Buying a property can be financially tricky. Say you’re unable to secure a mortgage because of shaky credit. Hard money loans can be ideal in such a scenario. This financial instrument is perfect for many. Examples include business owners who don’t qualify for traditional financing, house flippers looking to invest elbow grease into a property, and rental owners wanting a quick source of cash flow. Convenient as hard money may be, access comes with downsides. Weigh the good against the bad before accepting one of these deals.


Hard money loans are attractive for numerous reasons. One is that they close extremely fast. Applying, getting approved, and having the money arrive in your account could all happen in as little as a few days. Compare that with a loan from a bank, which might take as long as a month for everything to occur.

The approval process is much less intense than with a traditional loan. Hard money lenders use the property you’re buying as collateral. Therefore, a deep dive into your finances is unnecessary. While your fiscal history can play a role, it’s not as important as the value of the piece of real estate you’re buying.

Hard money dealers are also free from rules that bank lenders must strictly observe. Thus, they’re able to ignore your credit score and care little about your debt-to-income ratio.


While the advantages are real, so are the disadvantages. To begin, the interest rates they offer are typically unfavorable. The reason is that lenders are generally assuming a high level of risk, certainly more than lenders who deal with more traditional loans.

Additionally, borrowers are more likely to face a hefty down payment. Again, the explanation is that the lender is taking a risky gamble. It’s not unheard of for hard money borrowers to leave lenders high and dry. Making a down payment upfront gives your financier confidence that lending to you will not result in a complete loss.

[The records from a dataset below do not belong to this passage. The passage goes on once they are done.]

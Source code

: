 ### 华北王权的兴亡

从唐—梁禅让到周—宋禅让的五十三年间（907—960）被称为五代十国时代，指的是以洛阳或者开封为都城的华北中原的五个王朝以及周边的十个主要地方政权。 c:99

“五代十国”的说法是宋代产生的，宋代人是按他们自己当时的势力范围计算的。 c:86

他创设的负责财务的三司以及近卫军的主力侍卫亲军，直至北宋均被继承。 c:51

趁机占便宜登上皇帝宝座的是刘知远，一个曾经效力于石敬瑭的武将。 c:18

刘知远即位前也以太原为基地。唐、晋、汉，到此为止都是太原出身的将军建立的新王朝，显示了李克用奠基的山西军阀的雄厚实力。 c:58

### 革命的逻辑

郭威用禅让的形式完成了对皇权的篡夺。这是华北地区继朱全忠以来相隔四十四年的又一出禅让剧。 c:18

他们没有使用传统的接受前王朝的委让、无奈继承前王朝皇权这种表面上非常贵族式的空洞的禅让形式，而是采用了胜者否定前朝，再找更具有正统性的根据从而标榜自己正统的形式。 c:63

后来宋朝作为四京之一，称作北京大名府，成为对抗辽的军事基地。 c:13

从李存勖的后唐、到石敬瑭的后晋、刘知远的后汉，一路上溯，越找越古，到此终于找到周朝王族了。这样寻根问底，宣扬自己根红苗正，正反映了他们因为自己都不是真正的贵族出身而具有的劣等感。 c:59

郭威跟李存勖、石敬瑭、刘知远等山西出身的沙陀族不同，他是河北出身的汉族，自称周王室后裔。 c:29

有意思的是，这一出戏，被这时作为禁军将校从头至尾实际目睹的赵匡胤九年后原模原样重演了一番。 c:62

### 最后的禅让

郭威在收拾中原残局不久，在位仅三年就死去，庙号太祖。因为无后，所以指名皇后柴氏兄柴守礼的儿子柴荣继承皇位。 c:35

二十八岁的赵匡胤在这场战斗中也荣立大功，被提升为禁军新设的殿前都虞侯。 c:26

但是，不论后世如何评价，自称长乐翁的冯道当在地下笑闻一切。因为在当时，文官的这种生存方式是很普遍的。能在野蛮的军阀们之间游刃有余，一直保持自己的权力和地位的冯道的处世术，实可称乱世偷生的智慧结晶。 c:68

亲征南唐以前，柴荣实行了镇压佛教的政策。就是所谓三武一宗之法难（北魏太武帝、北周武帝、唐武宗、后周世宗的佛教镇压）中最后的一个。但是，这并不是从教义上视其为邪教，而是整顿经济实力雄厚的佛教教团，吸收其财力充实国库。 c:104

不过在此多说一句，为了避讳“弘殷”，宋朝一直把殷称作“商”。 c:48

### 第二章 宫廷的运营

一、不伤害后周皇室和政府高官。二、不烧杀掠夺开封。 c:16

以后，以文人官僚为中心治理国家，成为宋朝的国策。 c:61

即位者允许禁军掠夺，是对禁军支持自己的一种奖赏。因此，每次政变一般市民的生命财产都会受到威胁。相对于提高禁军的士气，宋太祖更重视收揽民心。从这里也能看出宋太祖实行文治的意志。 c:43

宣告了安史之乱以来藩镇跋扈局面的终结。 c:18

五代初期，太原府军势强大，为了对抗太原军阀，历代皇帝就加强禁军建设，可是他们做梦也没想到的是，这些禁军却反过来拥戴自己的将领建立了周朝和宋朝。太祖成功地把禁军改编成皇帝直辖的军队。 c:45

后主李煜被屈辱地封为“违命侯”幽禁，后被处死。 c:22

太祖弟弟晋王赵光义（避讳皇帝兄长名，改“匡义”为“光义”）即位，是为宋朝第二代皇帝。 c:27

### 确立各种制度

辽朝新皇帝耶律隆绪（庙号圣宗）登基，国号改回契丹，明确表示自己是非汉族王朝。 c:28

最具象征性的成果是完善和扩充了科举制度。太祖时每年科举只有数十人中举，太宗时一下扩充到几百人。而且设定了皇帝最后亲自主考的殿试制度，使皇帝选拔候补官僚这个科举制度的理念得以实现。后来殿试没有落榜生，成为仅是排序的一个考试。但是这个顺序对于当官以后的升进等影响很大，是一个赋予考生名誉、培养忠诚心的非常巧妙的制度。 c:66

These deals are also inappropriate for anyone seeking a long-term arrangement. Conventional mortgages often last between 15 and 30 years, allowing for low monthly payments. Expect the hard money offers you uncover to require total repayment within three years. You might even have a deadline as soon as one year from the start of your contract.

Deciding whether you should take out a hard money loan depends on what you need. Perhaps you’re able to accept the terms that come with these agreements. If so, further investigate this financing alternative.